# GOAL OF THE EXERCISE
Repeat exactly, and only, the lines running from the one that holds "Spatial $\rho_s$\,$\uparrow$ & 0.422" to the end of the records.

*** Opening of MATERIAL FOR THE TASK ***

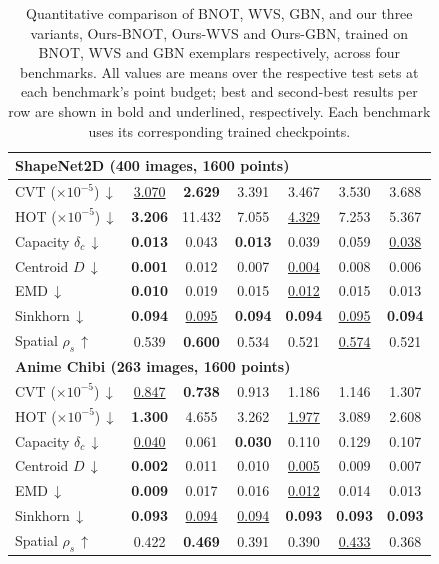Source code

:\begin{table}[t]
\begin{tabular}{|l|c|c|c|c|c|c|}
\hline
\multicolumn{7}{|l|}{\textbf{ShapeNet2D (400 images, 1600 points)}} \\
\hline
CVT ($\times 10^{-5}$)\,$\downarrow$ & \underline{3.070} & \textbf{2.629} & 3.391 & 3.467 & 3.530 & 3.688 \\
HOT ($\times 10^{-5}$)\,$\downarrow$ & \textbf{3.206} & 11.432 & 7.055 & \underline{4.329} & 7.253 & 5.367 \\
Capacity $\delta_c$\,$\downarrow$ & \textbf{0.013} & 0.043 & \textbf{0.013} & 0.039 & 0.059 & \underline{0.038} \\
Centroid $D$\,$\downarrow$ & \textbf{0.001} & 0.012 & 0.007 & \underline{0.004} & 0.008 & 0.006 \\
EMD\,$\downarrow$ & \textbf{0.010} & 0.019 & 0.015 & \underline{0.012} & 0.015 & 0.013 \\
Sinkhorn\,$\downarrow$ & \textbf{0.094} & \underline{0.095} & \textbf{0.094} & \textbf{0.094} & \underline{0.095} & \textbf{0.094} \\
Spatial $\rho_s$\,$\uparrow$ & 0.539 & \textbf{0.600} & 0.534 & 0.521 & \underline{0.574} & 0.521 \\
\hline
\multicolumn{7}{|l|}{\textbf{Anime Chibi (263 images, 1600 points)}} \\
\hline
CVT ($\times 10^{-5}$)\,$\downarrow$ & \underline{0.847} & \textbf{0.738} & 0.913 & 1.186 & 1.146 & 1.307 \\
HOT ($\times 10^{-5}$)\,$\downarrow$ & \textbf{1.300} & 4.655 & 3.262 & \underline{1.977} & 3.089 & 2.608 \\
Capacity $\delta_c$\,$\downarrow$ & \underline{0.040} & 0.061 & \textbf{0.030} & 0.110 & 0.129 & 0.107 \\
Centroid $D$\,$\downarrow$ & \textbf{0.002} & 0.011 & 0.010 & \underline{0.005} & 0.009 & 0.007 \\
EMD\,$\downarrow$ & \textbf{0.009} & 0.017 & 0.016 & \underline{0.012} & 0.014 & 0.013 \\
Sinkhorn\,$\downarrow$ & \textbf{0.093} & \underline{0.094} & \underline{0.094} & \textbf{0.093} & \textbf{0.093} & \textbf{0.093} \\
Spatial $\rho_s$\,$\uparrow$ & 0.422 & \textbf{0.469} & 0.391 & 0.390 & \underline{0.433} & 0.368 \\
\hline
\end{tabular}
\caption{Quantitative comparison of BNOT, WVS, GBN, and our three variants, Ours-BNOT, Ours-WVS and Ours-GBN, trained on BNOT, WVS and GBN exemplars respectively, across four benchmarks. All values are means over the respective test sets at each benchmark's point budget; best and second-best results per row are shown in bold and underlined, respectively. Each benchmark uses its corresponding trained checkpoints.}
\label{tab:quantitative_comparison}
\end{table}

*** Close of MATERIAL FOR THE TASK ***

# SOLUTION
Spatial $\rho_s$\,$\uparrow$ & 0.422 & \textbf{0.469} & 0.391 & 0.390 & \underline{0.433} & 0.368 \\
\hline
\end{tabular}
\caption{Quantitative comparison of BNOT, WVS, GBN, and our three variants, Ours-BNOT, Ours-WVS and Ours-GBN, trained on BNOT, WVS and GBN exemplars respectively, across four benchmarks. All values are means over the respective test sets at each benchmark's point budget; best and second-best results per row are shown in bold and underlined, respectively. Each benchmark uses its corresponding trained checkpoints.}
\label{tab:quantitative_comparison}
\end{table}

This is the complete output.